In another proof I stumbled over the following question.
Let $(e_n)$ be an ONB of $L^2$ on a compact domain and $f \in L^1.$(this is the point here, $f$ is a priori not in $L^2$).So we have $L^2 \subset L^1$. Now, we have $\langle f, e_n \rangle =0$ for $n \ge 5$ and $\langle f,e_i \rangle$ for $i \in \{1,...,4\}$ exists and is finite.
Does this imply that $f \in span(e_1,...,e_4)$?

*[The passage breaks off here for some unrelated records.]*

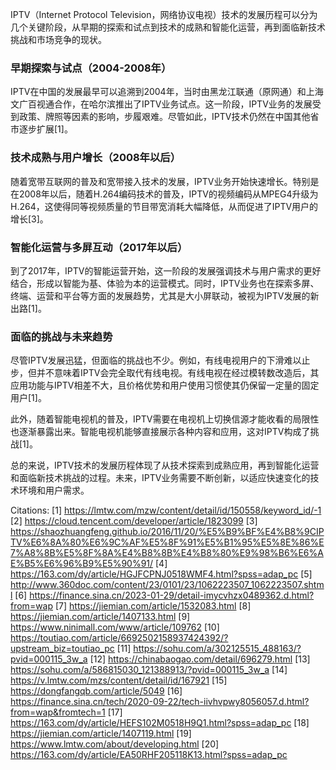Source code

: IPTV（Internet Protocol Television，网络协议电视）技术的发展历程可以分为几个关键阶段，从早期的探索和试点到技术的成熟和智能化运营，再到面临新技术挑战和市场竞争的现状。

### 早期探索与试点（2004-2008年）

IPTV在中国的发展最早可以追溯到2004年，当时由黑龙江联通（原网通）和上海文广百视通合作，在哈尔滨推出了IPTV业务试点。这一阶段，IPTV业务的发展受到政策、牌照等因素的影响，步履艰难。尽管如此，IPTV技术仍然在中国其他省市逐步扩展[1]。

### 技术成熟与用户增长（2008年以后）

随着宽带互联网的普及和宽带接入技术的发展，IPTV业务开始快速增长。特别是在2008年以后，随着H.264编码技术的普及，IPTV的视频编码从MPEG4升级为H.264，这使得同等视频质量的节目带宽消耗大幅降低，从而促进了IPTV用户的增长[3]。

### 智能化运营与多屏互动（2017年以后）

到了2017年，IPTV的智能运营开始，这一阶段的发展强调技术与用户需求的更好结合，形成以智能为基、体验为本的运营模式。同时，IPTV业务也在探索多屏、终端、运营和平台等方面的发展趋势，尤其是大小屏联动，被视为IPTV发展的新出路[1]。

### 面临的挑战与未来趋势

尽管IPTV发展迅猛，但面临的挑战也不少。例如，有线电视用户的下滑难以止步，但并不意味着IPTV会完全取代有线电视。有线电视在经过模转数改造后，其应用功能与IPTV相差不大，且价格优势和用户使用习惯使其仍保留一定量的固定用户[1]。

此外，随着智能电视机的普及，IPTV需要在电视机上切换信源才能收看的局限性也逐渐暴露出来。智能电视机能够直接展示各种内容和应用，这对IPTV构成了挑战[1]。

总的来说，IPTV技术的发展历程体现了从技术探索到成熟应用，再到智能化运营和面临新技术挑战的过程。未来，IPTV业务需要不断创新，以适应快速变化的技术环境和用户需求。

Citations:
[1] https://lmtw.com/mzw/content/detail/id/150558/keyword_id/-1
[2] https://cloud.tencent.com/developer/article/1823099
[3] https://shaozhuangfeng.github.io/2016/11/20/%E5%B9%BF%E4%B8%9CIPTV%E6%8A%80%E6%9C%AF%E5%8F%91%E5%B1%95%E5%8E%86%E7%A8%8B%E5%8F%8A%E4%B8%8B%E4%B8%80%E9%98%B6%E6%AE%B5%E6%96%B9%E5%90%91/
[4] https://163.com/dy/article/HGJFCPNJ0518WMF4.html?spss=adap_pc
[5] http://www.360doc.com/content/23/0101/23/1062223507_1062223507.shtml
[6] https://finance.sina.cn/2023-01-29/detail-imycvhzx0489362.d.html?from=wap
[7] https://jiemian.com/article/1532083.html
[8] https://jiemian.com/article/1407133.html
[9] https://www.ninimall.com/www/article/109762
[10] https://toutiao.com/article/6692502158937424392/?upstream_biz=toutiao_pc
[11] https://sohu.com/a/302125515_488163/?pvid=000115_3w_a
[12] https://chinabaogao.com/detail/696279.html
[13] https://sohu.com/a/586815030_121388913/?pvid=000115_3w_a
[14] https://v.lmtw.com/mzs/content/detail/id/167921
[15] https://dongfangqb.com/article/5049
[16] https://finance.sina.cn/tech/2020-09-22/tech-iivhvpwy8056057.d.html?from=wap&fromtech=1
[17] https://163.com/dy/article/HEFS102M0518H9Q1.html?spss=adap_pc
[18] https://jiemian.com/article/1407119.html
[19] https://www.lmtw.com/about/developing.html
[20] https://163.com/dy/article/EA50RHF205118K13.html?spss=adap_pc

In case that this is true, maybe a density argument could lead to something, I would say, but this is really the only idea I have.

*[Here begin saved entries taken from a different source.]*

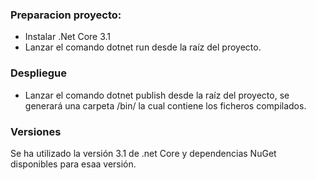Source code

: ### Preparacion proyecto:

- Instalar .Net Core 3.1
- Lanzar el comando dotnet run desde la raíz del proyecto.

### Despliegue
- Lanzar el comando dotnet publish desde la raíz del proyecto, se generará una carpeta /bin/ la cual contiene los ficheros compilados.


### Versiones

Se ha utilizado la versión 3.1 de .net Core y dependencias NuGet disponibles para esaa versión.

Proof for the Fourier series case, $L^2([0,2\pi])$: Here we take $e_n(x) = e^{inx}, n \in \mathbb {Z}.$ Suppose $f\in L^1([0,2\pi])$ and $\langle f,e_n \rangle = 0, n \in \mathbb {Z}\setminus \{1,2,3,4\}.$ Poisson integral theory says
$$P_r[f](t) = \sum_{n\in \mathbb {Z}}\hat {f}(n)r^{|n|}e^{int}$$
converges to $f$ in $L^1$ as $r\to 1^-.$ But the sum above is the sum only over $n=1,2,3,4$ and the limit of this in $L^1$ is clearly $\sum_{n=1}^{4}\hat {f}(n)e^{int}.$ Hence $f$ equals this last sum.